# Terminology and Definitions for Multiported Functional Units.

David J. Greaves — Rough Draft November 2021/Sept 2023

Abstract—This note defines a generic framework and reference terms for formal specification of synchronous functional hardware units (FUs) to serve as a basis for compositional proof, automated system assembly (and partition over multiple FPGAs), incremental HLS and design reuse. It recommends a canonical description framework for net-level interfaces that is an extension of a TLM (transactional-level modelling) signature.

This note defines formal terminology and notation for discussion of generic sub-components in digital logic. The following terms appear in bold font where they are defined: *FU, port, net-level, directorate, clock-enable, data net, hand-shake net, transaction, idle state, sequential consistency, exclusivity requirements, standard synchronous interface, fully-pipelined, re-initiation interval.* 

We use the term **FU** (functional unit) for such a component and concentrate on synchronous (single clock) components only in this note. The aim is to describe a generic framework that encompasses the interfacing needs for the vast majority of FUs used in contemporary hardware designs.

## I. FU (FUNCTIONAL UNIT) AND PORTS

A functional unit **FU** is a component that could be as simple an AND gate but is more typically an ALU or RAM. Describing a full electronic data sheet for an FU is a basis for

- automatic wiring between them (either rule-directed or with glue logic synthesis[1]),
- incremental HLS where one compilation run deploys existing FUs.
- documentation,
- formal verification of conformance to protocols,
- design reuse (including verification infrastructure),
- adding-up non-functional metrics, such as power use and gate count.



Fig. 1. A generic, synchronous FU, with three data ports and the obligatory director port.

Fig. 1 illustrates the general structure of a synchronous FU. A **synchronous FU** has only one clock input where

all inputs are only looked at on the active edge of the that clock. The example is partition to show four sets of net-level connections. Each set corresponds to a **port**. We will later speak about the relationship between ports and **methods**. By **net-level** connection we mean a terminal that must be connected with a wire (called a net) to terminals on other components. Each terminal is either an input or an output terminal, and net-level interconnections obey a rule that exactly one output terminal is connected to each net.<sup>1</sup> This is a physical-layer design (consistency) rule.
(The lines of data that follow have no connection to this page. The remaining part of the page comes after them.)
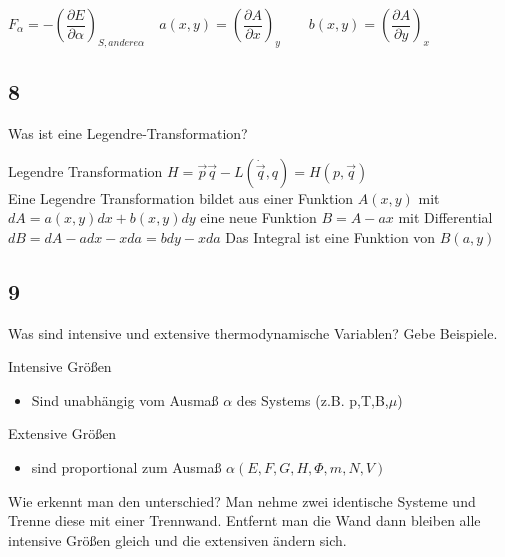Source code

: $ F_\alpha = - \left( \dfrac{\partial E}{\partial \alpha }\right) _{S,andere \alpha} \quad a(x,y)= \left( \dfrac{\partial A}{\partial x}\right) _y \qquad b(x,y) = \left( \dfrac{\partial A}{\partial y }\right) _x$
\subsection{8}
\begin{myfrag}
Was ist eine Legendre-Transformation?
\end{myfrag}
Legendre Transformation $H= \vec{p}\vec{q}-L(\dot{\vec{q}},q)=H(p,\vec{q} )$ \\
Eine Legendre Transformation bildet aus einer Funktion $A(x,y)$ mit $ dA= a(x,y)dx +b(x,y)dy$ eine neue Funktion $B=A-ax$ mit Differential $ dB = dA - adx -xda = bdy -xda$ Das Integral ist eine Funktion von $B(a,y)$
\subsection{9}
\begin{myfrag}
Was sind intensive und extensive thermodynamische Variablen? Gebe
Beispiele.
\end{myfrag} \quad \newline
Intensive Größen 
\begin{itemize}
\item Sind unabhängig vom Ausmaß $\alpha $ des Systems (z.B. p,T,B,$\mu $)
\end{itemize}
Extensive Größen
\begin{itemize}
\item sind proportional zum Ausmaß $\alpha (E,F,G,H, \Phi , m, N, V)$
\end{itemize}
Wie erkennt man den unterschied? Man nehme zwei identische Systeme und Trenne diese mit einer Trennwand. Entfernt man die Wand dann bleiben alle intensive Größen gleich und die extensiven ändern sich.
One of the four ports is called the director port or the directorate. This connects nets that are part of the system management and which are intrinsically referenced by all the other ports. The director for a synchronous system contains the edge-triggered clock input (where the property that only its positive edge is significant is denoted with the triangle). Another net generally included in the directorate is a reset net (which can be synchronous or asynchronous and active high or active low). In this note, it is implied that the reset and clock are all fed from a common reset and clock generator unless specified otherwise (which we will not do in this note). A CEN, clock enable input may also be part of the directorate. When present, active clock edges where the CEN input is deasserted are ignored at all ports. Updates to internal state when CEN is deasserted do not typically occur, but some pipelined child FUs used inside the FU may not have CEN inputs and the FU must accommodate this by design (eg. a pipelined DSP multiplier in some families of FPGA). Other nets that make up the directorate in real systems include power supplies, fault indicator outputs and power sequencing controls for power saving - they are not discussed in this note.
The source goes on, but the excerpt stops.